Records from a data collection
___

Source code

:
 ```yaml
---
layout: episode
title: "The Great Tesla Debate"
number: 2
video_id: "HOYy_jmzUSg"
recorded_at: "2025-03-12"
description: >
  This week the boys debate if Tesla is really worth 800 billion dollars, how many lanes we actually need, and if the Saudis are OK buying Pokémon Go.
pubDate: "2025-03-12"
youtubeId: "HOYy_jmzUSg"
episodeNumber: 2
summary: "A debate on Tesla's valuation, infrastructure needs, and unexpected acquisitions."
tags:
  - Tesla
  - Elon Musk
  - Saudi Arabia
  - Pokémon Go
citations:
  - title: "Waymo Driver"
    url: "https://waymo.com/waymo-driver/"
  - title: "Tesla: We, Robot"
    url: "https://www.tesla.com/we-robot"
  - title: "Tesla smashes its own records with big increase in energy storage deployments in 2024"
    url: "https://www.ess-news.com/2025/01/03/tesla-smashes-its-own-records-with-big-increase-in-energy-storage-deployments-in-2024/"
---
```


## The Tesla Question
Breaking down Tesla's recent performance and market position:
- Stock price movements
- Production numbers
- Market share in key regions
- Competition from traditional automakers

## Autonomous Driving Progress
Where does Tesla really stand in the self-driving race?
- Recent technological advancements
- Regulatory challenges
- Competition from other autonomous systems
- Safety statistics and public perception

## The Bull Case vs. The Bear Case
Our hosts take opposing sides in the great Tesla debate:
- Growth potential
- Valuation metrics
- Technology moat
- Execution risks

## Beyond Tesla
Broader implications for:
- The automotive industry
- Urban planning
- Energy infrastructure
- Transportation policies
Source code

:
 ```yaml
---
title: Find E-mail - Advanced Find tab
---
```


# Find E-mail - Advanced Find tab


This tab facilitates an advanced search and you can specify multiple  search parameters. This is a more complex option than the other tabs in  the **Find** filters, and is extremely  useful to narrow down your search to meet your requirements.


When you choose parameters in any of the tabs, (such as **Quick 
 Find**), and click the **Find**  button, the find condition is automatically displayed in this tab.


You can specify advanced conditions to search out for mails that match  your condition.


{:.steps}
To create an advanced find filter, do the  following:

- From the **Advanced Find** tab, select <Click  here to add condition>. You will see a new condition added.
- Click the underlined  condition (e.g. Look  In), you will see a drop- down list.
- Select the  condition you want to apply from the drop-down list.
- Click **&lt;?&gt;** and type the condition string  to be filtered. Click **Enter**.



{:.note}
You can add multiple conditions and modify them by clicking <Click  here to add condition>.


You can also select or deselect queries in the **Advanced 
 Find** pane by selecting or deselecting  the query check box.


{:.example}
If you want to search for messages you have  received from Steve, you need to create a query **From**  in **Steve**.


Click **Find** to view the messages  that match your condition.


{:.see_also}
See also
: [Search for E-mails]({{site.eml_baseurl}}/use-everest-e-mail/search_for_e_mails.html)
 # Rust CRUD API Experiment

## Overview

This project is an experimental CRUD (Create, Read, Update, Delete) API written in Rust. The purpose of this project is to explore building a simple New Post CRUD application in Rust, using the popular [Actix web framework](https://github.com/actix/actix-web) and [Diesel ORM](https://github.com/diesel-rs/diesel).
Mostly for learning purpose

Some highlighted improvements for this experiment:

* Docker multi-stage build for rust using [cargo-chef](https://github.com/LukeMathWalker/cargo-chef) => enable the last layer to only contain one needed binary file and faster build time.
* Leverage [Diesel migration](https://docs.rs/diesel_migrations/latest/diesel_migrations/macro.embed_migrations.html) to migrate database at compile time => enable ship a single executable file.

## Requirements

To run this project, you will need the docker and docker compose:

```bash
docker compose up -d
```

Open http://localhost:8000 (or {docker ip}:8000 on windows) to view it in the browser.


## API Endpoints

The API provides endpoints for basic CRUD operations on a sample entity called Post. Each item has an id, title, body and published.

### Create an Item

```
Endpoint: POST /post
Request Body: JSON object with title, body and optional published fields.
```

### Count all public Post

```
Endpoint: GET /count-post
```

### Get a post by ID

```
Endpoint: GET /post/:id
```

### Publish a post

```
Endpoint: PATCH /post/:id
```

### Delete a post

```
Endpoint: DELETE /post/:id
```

___

Task objective
The expected response reproduces all of the data precisely.

Answer for the task
Source code

:
 ```yaml
---
layout: episode
title: "The Great Tesla Debate"
number: 2
video_id: "HOYy_jmzUSg"
recorded_at: "2025-03-12"
description: >
  This week the boys debate if Tesla is really worth 800 billion dollars, how many lanes we actually need, and if the Saudis are OK buying Pokémon Go.
pubDate: "2025-03-12"
youtubeId: "HOYy_jmzUSg"
episodeNumber: 2
summary: "A debate on Tesla's valuation, infrastructure needs, and unexpected acquisitions."
tags:
  - Tesla
  - Elon Musk
  - Saudi Arabia
  - Pokémon Go
citations:
  - title: "Waymo Driver"
    url: "https://waymo.com/waymo-driver/"
  - title: "Tesla: We, Robot"
    url: "https://www.tesla.com/we-robot"
  - title: "Tesla smashes its own records with big increase in energy storage deployments in 2024"
    url: "https://www.ess-news.com/2025/01/03/tesla-smashes-its-own-records-with-big-increase-in-energy-storage-deployments-in-2024/"
---
```


## The Tesla Question
Breaking down Tesla's recent performance and market position:
- Stock price movements
- Production numbers
- Market share in key regions
- Competition from traditional automakers

## Autonomous Driving Progress
Where does Tesla really stand in the self-driving race?
- Recent technological advancements
- Regulatory challenges
- Competition from other autonomous systems
- Safety statistics and public perception

## The Bull Case vs. The Bear Case
Our hosts take opposing sides in the great Tesla debate:
- Growth potential
- Valuation metrics
- Technology moat
- Execution risks

## Beyond Tesla
Broader implications for:
- The automotive industry
- Urban planning
- Energy infrastructure
- Transportation policies
Source code

:
 ```yaml
---
title: Find E-mail - Advanced Find tab
---
```


# Find E-mail - Advanced Find tab


This tab facilitates an advanced search and you can specify multiple  search parameters. This is a more complex option than the other tabs in  the **Find** filters, and is extremely  useful to narrow down your search to meet your requirements.


When you choose parameters in any of the tabs, (such as **Quick 
 Find**), and click the **Find**  button, the find condition is automatically displayed in this tab.


You can specify advanced conditions to search out for mails that match  your condition.


{:.steps}
To create an advanced find filter, do the  following:

- From the **Advanced Find** tab, select <Click  here to add condition>. You will see a new condition added.
- Click the underlined  condition (e.g. Look  In), you will see a drop- down list.
- Select the  condition you want to apply from the drop-down list.
- Click **&lt;?&gt;** and type the condition string  to be filtered. Click **Enter**.



{:.note}
You can add multiple conditions and modify them by clicking <Click  here to add condition>.


You can also select or deselect queries in the **Advanced 
 Find** pane by selecting or deselecting  the query check box.


{:.example}
If you want to search for messages you have  received from Steve, you need to create a query **From**  in **Steve**.


Click **Find** to view the messages  that match your condition.


{:.see_also}
See also
: [Search for E-mails]({{site.eml_baseurl}}/use-everest-e-mail/search_for_e_mails.html)
 # Rust CRUD API Experiment

## Overview

This project is an experimental CRUD (Create, Read, Update, Delete) API written in Rust. The purpose of this project is to explore building a simple New Post CRUD application in Rust, using the popular [Actix web framework](https://github.com/actix/actix-web) and [Diesel ORM](https://github.com/diesel-rs/diesel).
Mostly for learning purpose

Some highlighted improvements for this experiment:

* Docker multi-stage build for rust using [cargo-chef](https://github.com/LukeMathWalker/cargo-chef) => enable the last layer to only contain one needed binary file and faster build time.
* Leverage [Diesel migration](https://docs.rs/diesel_migrations/latest/diesel_migrations/macro.embed_migrations.html) to migrate database at compile time => enable ship a single executable file.

## Requirements

To run this project, you will need the docker and docker compose:

```bash
docker compose up -d
```

Open http://localhost:8000 (or {docker ip}:8000 on windows) to view it in the browser.


## API Endpoints

The API provides endpoints for basic CRUD operations on a sample entity called Post. Each item has an id, title, body and published.

### Create an Item

```
Endpoint: POST /post
Request Body: JSON object with title, body and optional published fields.
```

### Count all public Post

```
Endpoint: GET /count-post
```

### Get a post by ID

```
Endpoint: GET /post/:id
```

### Publish a post

```
Endpoint: PATCH /post/:id
```

### Delete a post

```
Endpoint: DELETE /post/:id
```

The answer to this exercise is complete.